§ Data for the task:
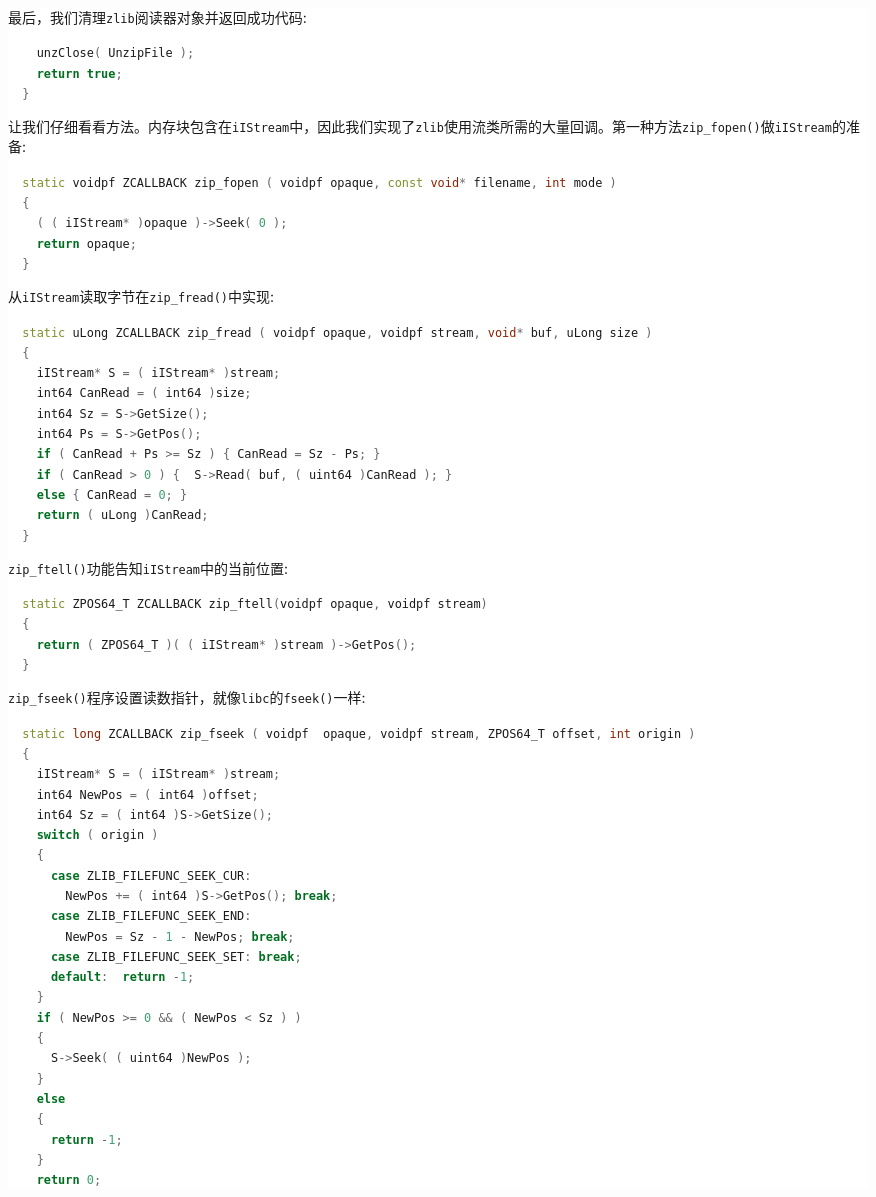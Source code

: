 最后，我们清理`zlib`阅读器对象并返回成功代码:

```cpp
    unzClose( UnzipFile );
    return true;
  }
```

让我们仔细看看方法。内存块包含在`iIStream`中，因此我们实现了`zlib`使用流类所需的大量回调。第一种方法`zip_fopen()`做`iIStream`的准备:

```cpp
  static voidpf ZCALLBACK zip_fopen ( voidpf opaque, const void* filename, int mode )
  {
    ( ( iIStream* )opaque )->Seek( 0 );
    return opaque;
  }
```

从`iIStream`读取字节在`zip_fread()`中实现:

```cpp
  static uLong ZCALLBACK zip_fread ( voidpf opaque, voidpf stream, void* buf, uLong size )
  {
    iIStream* S = ( iIStream* )stream;
    int64 CanRead = ( int64 )size;
    int64 Sz = S->GetSize();
    int64 Ps = S->GetPos();
    if ( CanRead + Ps >= Sz ) { CanRead = Sz - Ps; }
    if ( CanRead > 0 ) {  S->Read( buf, ( uint64 )CanRead ); }
    else { CanRead = 0; }
    return ( uLong )CanRead;
  }
```

`zip_ftell()`功能告知`iIStream`中的当前位置:

```cpp
  static ZPOS64_T ZCALLBACK zip_ftell(voidpf opaque, voidpf stream)
  {
    return ( ZPOS64_T )( ( iIStream* )stream )->GetPos();
  }
```

`zip_fseek()`程序设置读数指针，就像`libc`的`fseek()`一样:

```cpp
  static long ZCALLBACK zip_fseek ( voidpf  opaque, voidpf stream, ZPOS64_T offset, int origin )
  {
    iIStream* S = ( iIStream* )stream;
    int64 NewPos = ( int64 )offset;
    int64 Sz = ( int64 )S->GetSize();
    switch ( origin )
    {
      case ZLIB_FILEFUNC_SEEK_CUR:
        NewPos += ( int64 )S->GetPos(); break;
      case ZLIB_FILEFUNC_SEEK_END:
        NewPos = Sz - 1 - NewPos; break;
      case ZLIB_FILEFUNC_SEEK_SET: break;
      default:  return -1;
    }
    if ( NewPos >= 0 && ( NewPos < Sz ) )
    {
      S->Seek( ( uint64 )NewPos );
    }
    else
    {
      return -1;
    }
    return 0;
```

§ Task:
Isolate the lines above that contain the word "break" and copy them.

§ Answer space:
        NewPos += ( int64 )S->GetPos(); break;
        NewPos = Sz - 1 - NewPos; break;
      case ZLIB_FILEFUNC_SEEK_SET: break;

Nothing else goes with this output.